Paul has also found that despite an expected dip in sales in the last financial year due to factors including an industrywide slowdown and the standard 200 per cent tax bill for getting the vehicles into the country, business is good with an estimated 3,000 passenger models and a further 2,000 commercial vehicles already on the road, as well as 13 Mercedes Benz sold during a recent event. An intangible but very real draw of luxury goods is the implied standard of quality behind the names. Tuan Anh, Fashion Editor of Dep magazine, notes that distributors of luxury fashion labels must often work with one foot in Vietnam and the other in their brand’s country of origin in order to uphold the long tradition of quality these brands have taken a lifetime to build. In other words, a customer’s experience of buying a Hermes belt in Vincom Center A should be no different to strolling into one of their boutiques in Paris.
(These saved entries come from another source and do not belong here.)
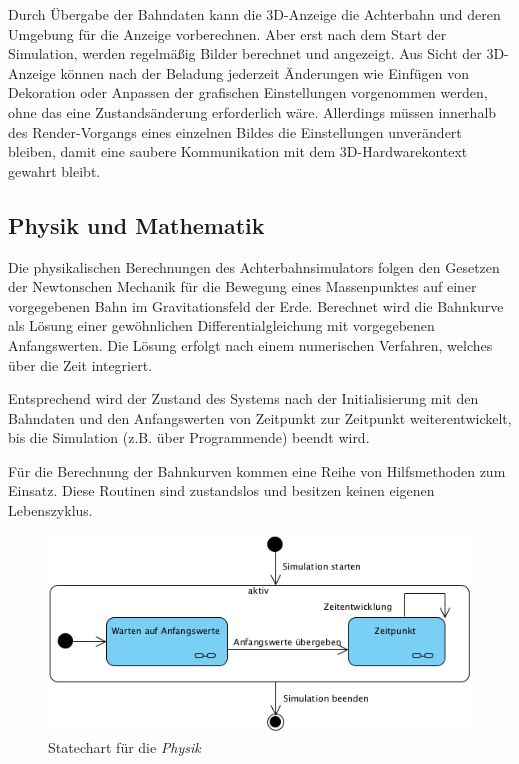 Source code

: Durch Übergabe der Bahndaten kann die 3D-Anzeige die Achterbahn und deren Umgebung für die Anzeige vorberechnen.
Aber erst nach dem Start der Simulation, werden regelmäßig Bilder berechnet und angezeigt. Aus Sicht der 3D-Anzeige
können nach der Beladung jederzeit Änderungen wie Einfügen von Dekoration oder Anpassen der grafischen Einstellungen
vorgenommen werden, ohne das eine Zustandsänderung erforderlich wäre. Allerdings müssen innerhalb des Render-Vorgangs
eines einzelnen Bildes die Einstellungen unverändert bleiben, damit eine saubere Kommunikation mit dem 3D-Hardwarekontext
gewahrt bleibt.

\subsection{Physik und Mathematik}

Die physikalischen Berechnungen des Achterbahnsimulators folgen den Gesetzen der Newtonschen Mechanik für die Bewegung
eines Massenpunktes auf einer vorgegebenen Bahn im Gravitationsfeld der Erde. Berechnet wird die Bahnkurve als Lösung
einer gewöhnlichen Differentialgleichung mit vorgegebenen Anfangswerten. Die Lösung erfolgt nach einem numerischen
Verfahren, welches über die Zeit integriert.

Entsprechend wird der Zustand des Systems nach der Initialisierung mit den Bahndaten und den Anfangswerten von Zeitpunkt
zur Zeitpunkt weiterentwickelt, bis die Simulation (z.B. über Programmende) beendt wird.

Für die Berechnung der Bahnkurven kommen eine Reihe von Hilfsmethoden zum Einsatz. Diese Routinen sind zustandslos und
besitzen keinen eigenen Lebenszyklus.

\begin{figure}
\includegraphics[width=\linewidth]{bilder/statechart_physics}
\caption{Statechart für die \textit{Physik}}
\end{figure}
Paul cites similar strict standards, saying that Mercedes Benz Vietnam inspectors will even go as far as measuring the height of the waiting room tables and chairs and ensuring the correct number of computer terminals for customers to browse at while sipping cappuccino. After all, he explains, “a drop in standards out here in Vietnam can have far reaching implications back on Wall Street.” With an estimated (and growing) 17 million available consumers who can afford branded products, out of which roughly 1.3 million can truly afford high end goods, it seems as Asia’s Tiny Dragon is now proudly sporting a Hermes scarf , Prada shoes and clutching an LV bag.